Ich habe heute mal mit Dead Space 1 angefangen - ist eine andere Art Grusel als bei Amnesia (da habe ich bisher nur die Demo gespielt ). 

Zum Glück kann man sich bei Dead Space wehren.  Bin ich so abgestumpft? ISt die Grafik so veraltet oder ist der Splatteranteil in DS1 nicht so schlimm wie manche immer behaupten? Also diese "Gewalt" löst bei mir keine Ängste aus, viel eher sind es die Geräusche in den Passagen wo man den Feind nicht sieht.


----------



## Mister HighSetting (17. Mai 2011)

*AW: Härtestes Horror-Game*



joraku schrieb:


> ... ist eine andere Art Grusel als bei Amnesia (da habe ich bisher nur die Demo gespielt ). ...
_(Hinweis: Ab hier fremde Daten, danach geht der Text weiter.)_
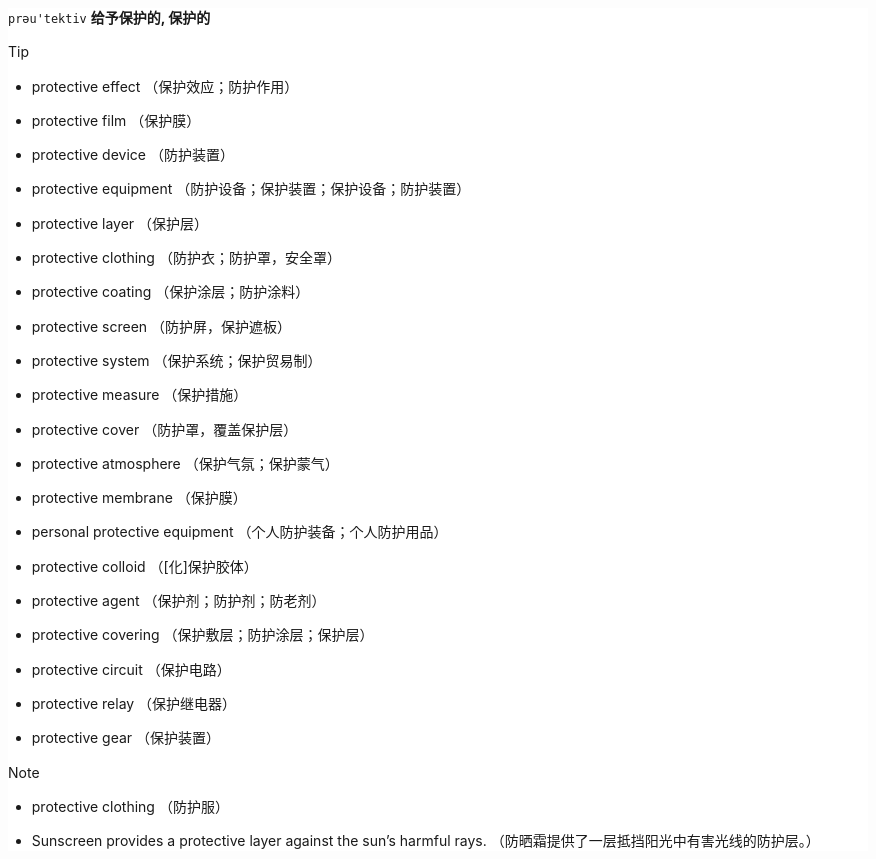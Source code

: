 `prəu'tektiv`  **给予保护的, 保护的**

> [!TIP]
>
> - protective effect （保护效应；防护作用）
>
> - protective film （保护膜）
>
> - protective device （防护装置）
>
> - protective equipment （防护设备；保护装置；保护设备；防护装置）
>
> - protective layer （保护层）
>
> - protective clothing （防护衣；防护罩，安全罩）
>
> - protective coating （保护涂层；防护涂料）
>
> - protective screen （防护屏，保护遮板）
>
> - protective system （保护系统；保护贸易制）
>
> - protective measure （保护措施）
>
> - protective cover （防护罩，覆盖保护层）
>
> - protective atmosphere （保护气氛；保护蒙气）
>
> - protective membrane （保护膜）
>
> - personal protective equipment （个人防护装备；个人防护用品）
>
> - protective colloid （[化]保护胶体）
>
> - protective agent （保护剂；防护剂；防老剂）
>
> - protective covering （保护敷层；防护涂层；保护层）
>
> - protective circuit （保护电路）
>
> - protective relay （保护继电器）
>
> - protective gear （保护装置）
>

> [!NOTE]
>
> - protective clothing （防护服）
>
> - Sunscreen provides a protective layer against the sun’s harmful rays. （防晒霜提供了一层抵挡阳光中有害光线的防护层。）
>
 Also wenn du dich bei Dead Space nicht sehr gruselst probier Amnesia doch einfach mal, die paar € sind es auf alle Fälle Wert! Ich bin gerade bei schätzungsweiße 80-85% und ich kann dir sagen: Du wünscht dir solche Stellen wie mit dem Wassermonster aus der Demo wieder her, den später musst du in Räume die einfach nur ABARTIG sind! Schon allein was das Inventar angeht !


----------



## Veriquitas (18. Mai 2011)

*AW: Härtestes Horror-Game*

Ich hab die Demo von Amnesia gespielt es ist gut, das spielprinzip haben die sich von Haunting Ground und Clocktower abgeschaut.


----------



## joraku (18. Mai 2011)

*AW: Härtestes Horror-Game*



Mister HighSetting schrieb:


> Also wenn du dich bei Dead Space nicht sehr gruselst probier Amnesia doch einfach mal, die paar € sind es auf alle Fälle Wert! Ich bin gerade bei schätzungsweiße 80-85% und ich kann dir sagen: Du wünscht dir solche Stellen wie mit dem Wassermonster aus der Demo wieder her, den später musst du in Räume die einfach nur ABARTIG sind! Schon allein was das Inventar angeht !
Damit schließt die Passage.